Start of Data records

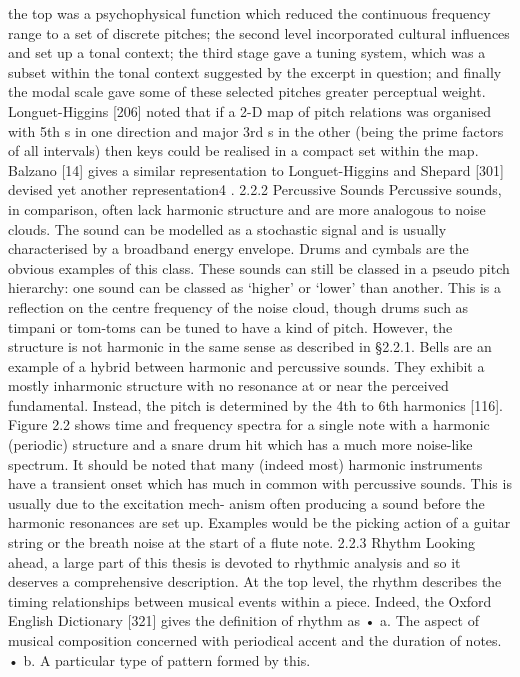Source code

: the top was a psychophysical function which reduced the continuous frequency range to a set
of discrete pitches; the second level incorporated cultural influences and set up a tonal context;
the third stage gave a tuning system, which was a subset within the tonal context suggested by
the excerpt in question; and finally the modal scale gave some of these selected pitches greater
perceptual weight.
Longuet-Higgins [206] noted that if a 2-D map of pitch relations was organised with 5th s
in one direction and major 3rd s in the other (being the prime factors of all intervals) then keys
could be realised in a compact set within the map. Balzano [14] gives a similar representation to
Longuet-Higgins and Shepard [301] devised yet another representation4 .
2.2.2 Percussive Sounds
Percussive sounds, in comparison, often lack harmonic structure and are more analogous to
noise clouds. The sound can be modelled as a stochastic signal and is usually characterised by a
broadband energy envelope. Drums and cymbals are the obvious examples of this class. These
sounds can still be classed in a pseudo pitch hierarchy: one sound can be classed as ‘higher’ or
‘lower’ than another. This is a reflection on the centre frequency of the noise cloud, though drums
such as timpani or tom-toms can be tuned to have a kind of pitch. However, the structure is not
harmonic in the same sense as described in §2.2.1. Bells are an example of a hybrid between
harmonic and percussive sounds. They exhibit a mostly inharmonic structure with no resonance
at or near the perceived fundamental. Instead, the pitch is determined by the 4th to 6th harmonics
[116]. Figure 2.2 shows time and frequency spectra for a single note with a harmonic (periodic)
structure and a snare drum hit which has a much more noise-like spectrum.
It should be noted that many (indeed most) harmonic instruments have a transient onset
which has much in common with percussive sounds. This is usually due to the excitation mech-
anism often producing a sound before the harmonic resonances are set up. Examples would be
the picking action of a guitar string or the breath noise at the start of a flute note.
2.2.3 Rhythm
Looking ahead, a large part of this thesis is devoted to rhythmic analysis and so it deserves
a comprehensive description. At the top level, the rhythm describes the timing relationships
between musical events within a piece. Indeed, the Oxford English Dictionary [321] gives the
definition of rhythm as
• a. The aspect of musical composition concerned with periodical accent and the duration of
notes.
• b. A particular type of pattern formed by this.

End of Data records

**Exercise brief**
Return every line above word for word, minus images.

**Task result**
Source code

: the top was a psychophysical function which reduced the continuous frequency range to a set
of discrete pitches; the second level incorporated cultural influences and set up a tonal context;
the third stage gave a tuning system, which was a subset within the tonal context suggested by
the excerpt in question; and finally the modal scale gave some of these selected pitches greater
perceptual weight.
Longuet-Higgins [206] noted that if a 2-D map of pitch relations was organised with 5th s
in one direction and major 3rd s in the other (being the prime factors of all intervals) then keys
could be realised in a compact set within the map. Balzano [14] gives a similar representation to
Longuet-Higgins and Shepard [301] devised yet another representation4 .
2.2.2 Percussive Sounds
Percussive sounds, in comparison, often lack harmonic structure and are more analogous to
noise clouds. The sound can be modelled as a stochastic signal and is usually characterised by a
broadband energy envelope. Drums and cymbals are the obvious examples of this class. These
sounds can still be classed in a pseudo pitch hierarchy: one sound can be classed as ‘higher’ or
‘lower’ than another. This is a reflection on the centre frequency of the noise cloud, though drums
such as timpani or tom-toms can be tuned to have a kind of pitch. However, the structure is not
harmonic in the same sense as described in §2.2.1. Bells are an example of a hybrid between
harmonic and percussive sounds. They exhibit a mostly inharmonic structure with no resonance
at or near the perceived fundamental. Instead, the pitch is determined by the 4th to 6th harmonics
[116]. Figure 2.2 shows time and frequency spectra for a single note with a harmonic (periodic)
structure and a snare drum hit which has a much more noise-like spectrum.
It should be noted that many (indeed most) harmonic instruments have a transient onset
which has much in common with percussive sounds. This is usually due to the excitation mech-
anism often producing a sound before the harmonic resonances are set up. Examples would be
the picking action of a guitar string or the breath noise at the start of a flute note.
2.2.3 Rhythm
Looking ahead, a large part of this thesis is devoted to rhythmic analysis and so it deserves
a comprehensive description. At the top level, the rhythm describes the timing relationships
between musical events within a piece. Indeed, the Oxford English Dictionary [321] gives the
definition of rhythm as
• a. The aspect of musical composition concerned with periodical accent and the duration of
notes.
• b. A particular type of pattern formed by this.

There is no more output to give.